**WHAT THE EXERCISE ASKS**
Transcribe the rest of the listing below, starting with the line that contains "These features are" and ending with the last line, exactly as written.

**AVAILABLE DATA**
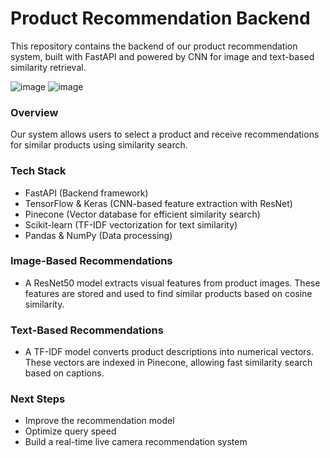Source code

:# Product Recommendation Backend
This repository contains the backend of our product recommendation system, built with FastAPI and powered by CNN for image and text-based similarity retrieval.

![image](https://github.com/user-attachments/assets/c40b4595-4b47-4308-8c41-b55eb52d220a)
![image](https://github.com/user-attachments/assets/89613515-7508-4dfb-a3cf-969a87682aaa)

### Overview
Our system allows users to select a product and receive recommendations for similar products using similarity search.

### Tech Stack
- FastAPI (Backend framework)
- TensorFlow & Keras (CNN-based feature extraction with ResNet)
- Pinecone (Vector database for efficient similarity search)
- Scikit-learn (TF-IDF vectorization for text similarity)
- Pandas & NumPy (Data processing)

### Image-Based Recommendations
- A ResNet50 model extracts visual features from product images.
These features are stored and used to find similar products based on cosine similarity.
### Text-Based Recommendations
- A TF-IDF model converts product descriptions into numerical vectors.
These vectors are indexed in Pinecone, allowing fast similarity search based on captions.

### Next Steps
- Improve the recommendation model
- Optimize query speed
- Build a real-time live camera recommendation system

**RESPONSE**
These features are stored and used to find similar products based on cosine similarity.
### Text-Based Recommendations
- A TF-IDF model converts product descriptions into numerical vectors.
These vectors are indexed in Pinecone, allowing fast similarity search based on captions.

### Next Steps
- Improve the recommendation model
- Optimize query speed
- Build a real-time live camera recommendation system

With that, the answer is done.